#### HOW TO COMPLETE THIS TASK:
Which lines of the entries below include "https"? List them all.
(EXTRACTED INFORMATION)
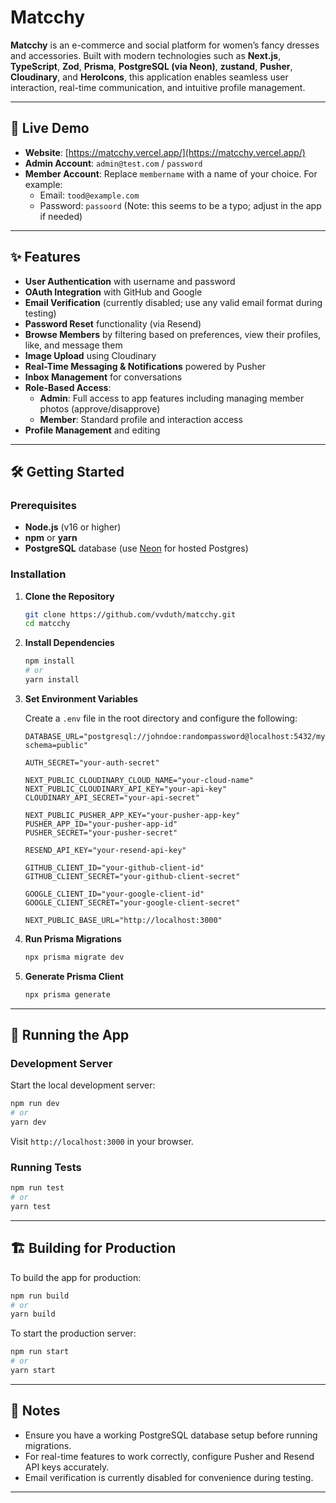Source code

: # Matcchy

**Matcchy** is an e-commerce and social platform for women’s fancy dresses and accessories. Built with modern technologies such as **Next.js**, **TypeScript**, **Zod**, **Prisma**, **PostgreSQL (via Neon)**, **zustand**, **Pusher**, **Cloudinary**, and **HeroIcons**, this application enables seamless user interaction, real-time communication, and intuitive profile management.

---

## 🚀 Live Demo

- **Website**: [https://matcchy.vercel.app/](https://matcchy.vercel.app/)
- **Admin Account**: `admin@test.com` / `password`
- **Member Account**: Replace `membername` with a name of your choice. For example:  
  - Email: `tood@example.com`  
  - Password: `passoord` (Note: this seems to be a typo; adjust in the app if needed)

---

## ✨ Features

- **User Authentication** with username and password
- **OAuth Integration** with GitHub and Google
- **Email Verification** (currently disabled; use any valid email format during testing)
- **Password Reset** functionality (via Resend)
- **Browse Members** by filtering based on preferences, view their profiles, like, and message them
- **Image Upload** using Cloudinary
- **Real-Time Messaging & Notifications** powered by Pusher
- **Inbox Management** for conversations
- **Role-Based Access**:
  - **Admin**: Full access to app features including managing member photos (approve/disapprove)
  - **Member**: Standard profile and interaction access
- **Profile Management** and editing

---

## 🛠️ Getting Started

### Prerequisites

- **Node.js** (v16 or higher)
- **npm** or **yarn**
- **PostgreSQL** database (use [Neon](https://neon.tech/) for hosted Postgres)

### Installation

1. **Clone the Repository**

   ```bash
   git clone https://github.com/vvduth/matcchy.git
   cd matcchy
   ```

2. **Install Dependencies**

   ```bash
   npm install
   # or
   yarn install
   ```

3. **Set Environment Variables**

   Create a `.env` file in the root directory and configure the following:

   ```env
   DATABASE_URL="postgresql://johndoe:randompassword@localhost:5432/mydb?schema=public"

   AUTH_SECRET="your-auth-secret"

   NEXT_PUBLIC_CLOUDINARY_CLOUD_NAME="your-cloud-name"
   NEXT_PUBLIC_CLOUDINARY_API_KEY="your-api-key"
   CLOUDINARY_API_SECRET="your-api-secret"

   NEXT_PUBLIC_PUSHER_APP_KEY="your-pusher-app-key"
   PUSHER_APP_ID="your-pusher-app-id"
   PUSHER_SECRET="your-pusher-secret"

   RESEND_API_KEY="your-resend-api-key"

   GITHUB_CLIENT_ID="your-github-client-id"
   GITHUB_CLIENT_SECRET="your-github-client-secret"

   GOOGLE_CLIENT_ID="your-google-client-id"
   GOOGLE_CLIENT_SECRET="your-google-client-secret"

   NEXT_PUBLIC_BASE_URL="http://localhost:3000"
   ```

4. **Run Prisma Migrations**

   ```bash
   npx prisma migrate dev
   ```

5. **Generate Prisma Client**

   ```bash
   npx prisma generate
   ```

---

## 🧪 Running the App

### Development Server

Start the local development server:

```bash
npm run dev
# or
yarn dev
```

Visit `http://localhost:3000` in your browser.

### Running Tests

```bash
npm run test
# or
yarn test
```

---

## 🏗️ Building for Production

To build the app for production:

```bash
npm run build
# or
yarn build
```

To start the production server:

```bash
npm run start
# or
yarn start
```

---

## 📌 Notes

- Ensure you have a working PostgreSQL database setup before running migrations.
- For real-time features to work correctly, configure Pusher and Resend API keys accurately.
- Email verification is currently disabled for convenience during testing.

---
(End EXTRACTED INFORMATION)
#### THE COMPLETED TASK:
- **Website**: [https://matcchy.vercel.app/](https://matcchy.vercel.app/)
- **PostgreSQL** database (use [Neon](https://neon.tech/) for hosted Postgres)
   git clone https://github.com/vvduth/matcchy.git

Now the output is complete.